▶ Plain-text document sources:
—————

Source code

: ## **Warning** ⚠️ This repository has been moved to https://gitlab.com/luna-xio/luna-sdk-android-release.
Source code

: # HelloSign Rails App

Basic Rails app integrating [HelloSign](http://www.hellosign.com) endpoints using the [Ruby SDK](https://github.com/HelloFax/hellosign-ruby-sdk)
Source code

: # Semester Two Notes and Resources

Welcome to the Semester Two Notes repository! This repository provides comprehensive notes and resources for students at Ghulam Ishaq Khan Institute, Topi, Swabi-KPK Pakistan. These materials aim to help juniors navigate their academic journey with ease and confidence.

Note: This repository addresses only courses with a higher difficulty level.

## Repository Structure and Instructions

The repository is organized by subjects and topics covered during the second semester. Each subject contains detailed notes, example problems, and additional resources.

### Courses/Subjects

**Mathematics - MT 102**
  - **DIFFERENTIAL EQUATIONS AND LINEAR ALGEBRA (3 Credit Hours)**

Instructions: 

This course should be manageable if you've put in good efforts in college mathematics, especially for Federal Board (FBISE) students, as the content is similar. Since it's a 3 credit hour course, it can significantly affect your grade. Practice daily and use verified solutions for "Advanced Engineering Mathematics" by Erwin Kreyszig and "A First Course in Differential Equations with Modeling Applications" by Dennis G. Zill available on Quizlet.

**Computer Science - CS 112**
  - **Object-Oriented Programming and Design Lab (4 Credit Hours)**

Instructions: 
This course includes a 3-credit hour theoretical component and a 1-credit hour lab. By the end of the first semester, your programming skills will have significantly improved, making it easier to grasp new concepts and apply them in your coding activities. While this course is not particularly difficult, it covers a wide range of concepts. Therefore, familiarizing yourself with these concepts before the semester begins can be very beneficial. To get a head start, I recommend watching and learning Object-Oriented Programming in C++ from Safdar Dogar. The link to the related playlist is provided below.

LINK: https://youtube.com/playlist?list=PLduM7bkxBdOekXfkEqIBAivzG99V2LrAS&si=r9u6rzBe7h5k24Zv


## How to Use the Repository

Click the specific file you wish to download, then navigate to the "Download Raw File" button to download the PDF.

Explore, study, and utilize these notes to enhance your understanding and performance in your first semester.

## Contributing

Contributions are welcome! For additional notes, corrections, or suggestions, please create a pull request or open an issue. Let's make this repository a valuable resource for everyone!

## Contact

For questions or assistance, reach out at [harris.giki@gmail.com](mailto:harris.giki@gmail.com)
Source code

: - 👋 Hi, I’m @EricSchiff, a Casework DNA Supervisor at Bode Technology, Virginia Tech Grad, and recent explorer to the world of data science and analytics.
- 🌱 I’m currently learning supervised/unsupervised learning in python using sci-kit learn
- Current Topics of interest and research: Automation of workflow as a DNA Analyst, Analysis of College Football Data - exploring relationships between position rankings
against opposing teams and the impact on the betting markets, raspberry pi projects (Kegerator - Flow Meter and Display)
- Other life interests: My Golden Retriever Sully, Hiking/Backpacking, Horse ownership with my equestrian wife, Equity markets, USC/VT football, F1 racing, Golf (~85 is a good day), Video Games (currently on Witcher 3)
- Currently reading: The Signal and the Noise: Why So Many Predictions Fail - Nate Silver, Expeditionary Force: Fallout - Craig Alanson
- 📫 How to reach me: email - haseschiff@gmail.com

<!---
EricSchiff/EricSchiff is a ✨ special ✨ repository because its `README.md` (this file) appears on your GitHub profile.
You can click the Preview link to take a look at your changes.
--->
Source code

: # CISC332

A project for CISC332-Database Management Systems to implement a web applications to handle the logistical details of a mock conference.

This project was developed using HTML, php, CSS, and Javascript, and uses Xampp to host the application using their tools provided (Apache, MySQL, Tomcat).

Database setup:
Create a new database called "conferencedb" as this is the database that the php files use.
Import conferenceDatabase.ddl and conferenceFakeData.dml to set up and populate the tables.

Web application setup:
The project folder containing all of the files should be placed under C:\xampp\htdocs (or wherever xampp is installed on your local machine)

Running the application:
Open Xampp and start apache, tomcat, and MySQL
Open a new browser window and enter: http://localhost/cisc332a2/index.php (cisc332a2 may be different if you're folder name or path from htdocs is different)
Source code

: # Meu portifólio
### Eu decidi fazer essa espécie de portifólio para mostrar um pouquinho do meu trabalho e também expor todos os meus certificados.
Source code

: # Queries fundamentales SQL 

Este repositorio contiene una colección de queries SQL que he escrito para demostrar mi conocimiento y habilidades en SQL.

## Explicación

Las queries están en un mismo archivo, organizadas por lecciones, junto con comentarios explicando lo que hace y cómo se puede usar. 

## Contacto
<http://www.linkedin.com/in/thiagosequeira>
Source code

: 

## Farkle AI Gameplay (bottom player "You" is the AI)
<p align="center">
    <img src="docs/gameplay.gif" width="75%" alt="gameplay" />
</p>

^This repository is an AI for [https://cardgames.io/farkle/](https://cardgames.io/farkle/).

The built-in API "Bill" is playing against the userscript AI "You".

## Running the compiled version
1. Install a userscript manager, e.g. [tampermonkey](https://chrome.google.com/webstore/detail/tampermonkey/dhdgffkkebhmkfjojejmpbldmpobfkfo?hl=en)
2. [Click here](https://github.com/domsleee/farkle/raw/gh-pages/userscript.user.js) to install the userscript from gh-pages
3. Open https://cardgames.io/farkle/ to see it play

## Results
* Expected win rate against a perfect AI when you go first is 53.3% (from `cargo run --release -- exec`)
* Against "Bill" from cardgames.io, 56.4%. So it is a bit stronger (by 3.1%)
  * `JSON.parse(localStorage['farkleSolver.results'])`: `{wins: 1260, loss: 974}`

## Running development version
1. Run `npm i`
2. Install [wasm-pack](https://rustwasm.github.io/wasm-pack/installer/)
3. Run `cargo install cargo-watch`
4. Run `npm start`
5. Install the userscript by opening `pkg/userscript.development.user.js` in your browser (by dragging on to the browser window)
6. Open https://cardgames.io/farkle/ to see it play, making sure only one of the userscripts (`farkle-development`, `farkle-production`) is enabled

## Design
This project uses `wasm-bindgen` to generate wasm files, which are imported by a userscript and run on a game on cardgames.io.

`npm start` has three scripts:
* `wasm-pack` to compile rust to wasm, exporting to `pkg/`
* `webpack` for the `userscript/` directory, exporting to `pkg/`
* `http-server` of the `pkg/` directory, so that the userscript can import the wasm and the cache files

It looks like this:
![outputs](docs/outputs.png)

—————

▶ ABOUT THIS EXERCISE:
From the entries, report every line in which the string "good" occurs.

▶ WRITTEN ANSWER:
This course should be manageable if you've put in good efforts in college mathematics, especially for Federal Board (FBISE) students, as the content is similar. Since it's a 3 credit hour course, it can significantly affect your grade. Practice daily and use verified solutions for "Advanced Engineering Mathematics" by Erwin Kreyszig and "A First Course in Differential Equations with Modeling Applications" by Dennis G. Zill available on Quizlet.
- Other life interests: My Golden Retriever Sully, Hiking/Backpacking, Horse ownership with my equestrian wife, Equity markets, USC/VT football, F1 racing, Golf (~85 is a good day), Video Games (currently on Witcher 3)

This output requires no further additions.